One of the most valuable things I learned in school was how to type. It was by accident really. In junior high they had classes called “elective” that were supposed to teach you skills suitable to your gender. For boys the elective classes were also called “workshop.” I’d been assigned to woodworking which taught me how to pound in nails, saw a board and screw a screw. I can’t remember what project I brought home at the end of it, but it must have been unmemorable.
The second class was something to do with electricity taught by an aptly named, Mr Savage. His idea of a great way to introduce the subject was to have the all male class stand in a circle holding hands while the two boys at either end held onto electric cables attached to a hand operated generator while Mr Savage turned the crank. What Mr Savage didn’t know and probably would have enjoyed is that, as a young child I’d stuck one of my mother’s bobby-pins into a wall socket and got thrown across the room where I landed on a sofa. Mr Savage’s little demonstration left me shaken to the core.
Next I was assigned the “Mechanical Drawing” class. I was enjoying the class immensely until I discovered the new electric pencil sharpener and managed to use up an entire semester’s allocation of pencils trying to get the “perfect point.”
The school had to put me somewhere and since none of the other workshop teachers was willing to take me on and everything else was already filled I became the only male in the typing class taught by a pert woman who always wore suit. I think her name was Mrs Perez or something similar.

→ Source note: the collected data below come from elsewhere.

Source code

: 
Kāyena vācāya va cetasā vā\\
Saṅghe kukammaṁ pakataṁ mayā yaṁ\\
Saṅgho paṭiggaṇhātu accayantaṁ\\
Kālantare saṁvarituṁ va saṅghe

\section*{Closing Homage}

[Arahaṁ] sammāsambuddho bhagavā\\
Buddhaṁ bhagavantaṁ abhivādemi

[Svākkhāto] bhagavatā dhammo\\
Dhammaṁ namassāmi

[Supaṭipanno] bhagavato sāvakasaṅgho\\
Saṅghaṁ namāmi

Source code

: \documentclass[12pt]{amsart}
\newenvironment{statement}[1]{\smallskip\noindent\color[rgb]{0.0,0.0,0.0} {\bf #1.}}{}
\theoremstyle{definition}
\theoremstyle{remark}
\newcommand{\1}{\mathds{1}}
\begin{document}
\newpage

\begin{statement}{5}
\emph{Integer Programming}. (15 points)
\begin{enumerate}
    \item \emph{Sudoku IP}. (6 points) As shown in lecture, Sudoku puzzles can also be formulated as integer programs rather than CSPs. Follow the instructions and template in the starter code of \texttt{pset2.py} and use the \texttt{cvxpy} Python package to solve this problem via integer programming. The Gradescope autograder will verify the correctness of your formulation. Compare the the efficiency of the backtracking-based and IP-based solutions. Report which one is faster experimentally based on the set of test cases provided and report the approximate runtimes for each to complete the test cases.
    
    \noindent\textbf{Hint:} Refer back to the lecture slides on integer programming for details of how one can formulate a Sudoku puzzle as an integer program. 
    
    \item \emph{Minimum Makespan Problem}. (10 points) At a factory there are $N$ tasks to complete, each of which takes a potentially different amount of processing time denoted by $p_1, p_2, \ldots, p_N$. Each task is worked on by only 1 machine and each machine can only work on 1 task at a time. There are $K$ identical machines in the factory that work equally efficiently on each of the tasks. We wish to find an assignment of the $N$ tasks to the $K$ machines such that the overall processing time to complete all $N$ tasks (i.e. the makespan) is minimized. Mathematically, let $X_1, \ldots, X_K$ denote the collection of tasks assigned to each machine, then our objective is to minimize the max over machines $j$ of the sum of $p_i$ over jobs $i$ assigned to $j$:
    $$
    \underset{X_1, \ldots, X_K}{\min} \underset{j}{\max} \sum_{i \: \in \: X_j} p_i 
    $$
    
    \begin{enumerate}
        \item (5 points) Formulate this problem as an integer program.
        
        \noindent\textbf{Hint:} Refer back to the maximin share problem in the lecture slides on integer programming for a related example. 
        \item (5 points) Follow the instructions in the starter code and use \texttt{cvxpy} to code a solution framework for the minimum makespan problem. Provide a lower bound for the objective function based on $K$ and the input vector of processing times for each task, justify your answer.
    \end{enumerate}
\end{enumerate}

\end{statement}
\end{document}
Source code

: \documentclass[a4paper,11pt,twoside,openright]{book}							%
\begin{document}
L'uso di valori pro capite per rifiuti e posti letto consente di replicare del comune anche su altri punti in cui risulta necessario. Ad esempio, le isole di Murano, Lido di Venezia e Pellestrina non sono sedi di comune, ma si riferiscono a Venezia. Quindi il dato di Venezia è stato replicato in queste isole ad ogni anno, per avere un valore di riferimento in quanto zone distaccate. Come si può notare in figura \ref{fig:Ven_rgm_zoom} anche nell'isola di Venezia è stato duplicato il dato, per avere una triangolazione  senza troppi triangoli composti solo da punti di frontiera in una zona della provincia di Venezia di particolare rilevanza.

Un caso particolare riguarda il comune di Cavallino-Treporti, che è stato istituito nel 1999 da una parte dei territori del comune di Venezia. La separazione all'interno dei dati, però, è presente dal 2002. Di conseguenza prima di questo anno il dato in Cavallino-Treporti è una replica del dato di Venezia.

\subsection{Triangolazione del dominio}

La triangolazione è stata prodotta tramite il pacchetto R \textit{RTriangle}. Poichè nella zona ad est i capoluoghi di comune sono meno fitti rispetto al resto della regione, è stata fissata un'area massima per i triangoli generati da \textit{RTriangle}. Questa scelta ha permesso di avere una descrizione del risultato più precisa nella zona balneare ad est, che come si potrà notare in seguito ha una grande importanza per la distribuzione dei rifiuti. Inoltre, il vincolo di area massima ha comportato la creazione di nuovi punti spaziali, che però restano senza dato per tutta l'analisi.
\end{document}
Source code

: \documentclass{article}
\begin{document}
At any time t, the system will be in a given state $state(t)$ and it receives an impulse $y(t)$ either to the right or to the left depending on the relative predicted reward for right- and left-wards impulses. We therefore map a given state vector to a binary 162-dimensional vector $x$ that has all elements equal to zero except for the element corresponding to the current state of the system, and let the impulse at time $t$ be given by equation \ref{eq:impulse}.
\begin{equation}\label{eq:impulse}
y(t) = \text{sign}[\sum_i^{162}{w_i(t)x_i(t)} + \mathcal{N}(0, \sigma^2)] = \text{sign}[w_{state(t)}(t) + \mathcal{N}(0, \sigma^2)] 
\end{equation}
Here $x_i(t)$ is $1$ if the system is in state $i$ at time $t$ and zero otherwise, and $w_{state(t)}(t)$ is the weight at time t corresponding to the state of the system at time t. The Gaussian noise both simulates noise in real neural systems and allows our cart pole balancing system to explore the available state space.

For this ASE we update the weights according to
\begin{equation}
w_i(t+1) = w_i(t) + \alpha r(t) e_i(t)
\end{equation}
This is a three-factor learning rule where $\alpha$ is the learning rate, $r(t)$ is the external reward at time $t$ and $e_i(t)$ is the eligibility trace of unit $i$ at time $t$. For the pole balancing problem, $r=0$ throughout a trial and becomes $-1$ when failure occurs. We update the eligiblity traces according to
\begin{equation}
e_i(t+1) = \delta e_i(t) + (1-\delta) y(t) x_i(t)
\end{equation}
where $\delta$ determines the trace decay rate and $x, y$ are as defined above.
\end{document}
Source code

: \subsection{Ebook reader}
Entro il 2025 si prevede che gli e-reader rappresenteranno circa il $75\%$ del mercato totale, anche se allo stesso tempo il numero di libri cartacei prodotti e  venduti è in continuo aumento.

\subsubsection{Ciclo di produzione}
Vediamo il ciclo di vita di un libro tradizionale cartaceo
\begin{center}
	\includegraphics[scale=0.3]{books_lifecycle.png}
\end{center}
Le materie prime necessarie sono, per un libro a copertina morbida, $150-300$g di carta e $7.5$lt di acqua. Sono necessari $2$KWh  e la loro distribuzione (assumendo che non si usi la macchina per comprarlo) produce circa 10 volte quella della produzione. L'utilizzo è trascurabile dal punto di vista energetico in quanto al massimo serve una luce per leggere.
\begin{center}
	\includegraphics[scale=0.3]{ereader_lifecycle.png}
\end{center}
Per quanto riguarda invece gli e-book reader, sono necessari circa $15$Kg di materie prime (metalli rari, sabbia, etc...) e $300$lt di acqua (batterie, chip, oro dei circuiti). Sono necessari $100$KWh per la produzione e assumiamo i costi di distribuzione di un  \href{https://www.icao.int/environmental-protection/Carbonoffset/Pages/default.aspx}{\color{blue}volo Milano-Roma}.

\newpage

My mom was pleased because she thought that typing would be beneficial in strengthening the index finger of my left hand. It had been severed in an accident when I was three and reattached by a young doctor who’d returned from a field hospital in WWII with newly acquired skills in microsurgery. Because the more traditional doctors didn’t think his new surgical methods would work and were dismissive when they did, I was never afforded the kind of targeted physical therapy that would have helped the tendons, ligaments and muscles to develop. The finger remained stunted, bent and stiff.
My finger today.
To everyone’s surprise I became quite a good typist. Second fastest (based on speed and accuracy) in the class. Of course that was on a big, old Underwood that remained in the class.
My mom and stepdad bought a smaller model for me to use at home and I used that to type out all my school assignments from then on.
Years later when I started writing for a surfing magazine I used the typewriter in the office until my pal, editor and mentor, Bill Cleary, gave me his small Alder Tippa. He’d bought a new model and I used my new portable to write my monthly ‘Feigel Fables’. After being attracted a new Tippa model with a sans serif typeface in typewriter shop I’d taken it to for servicing, I traded it in for the new one.
It has accompanied me to the UK, Ireland, Hawaii, New Zealand and through Mexico, Central America and South America.
I haven’t used it in years and doubt my keyboard weakened fingers are up to using it now. But I still have it and I’ll never part with it.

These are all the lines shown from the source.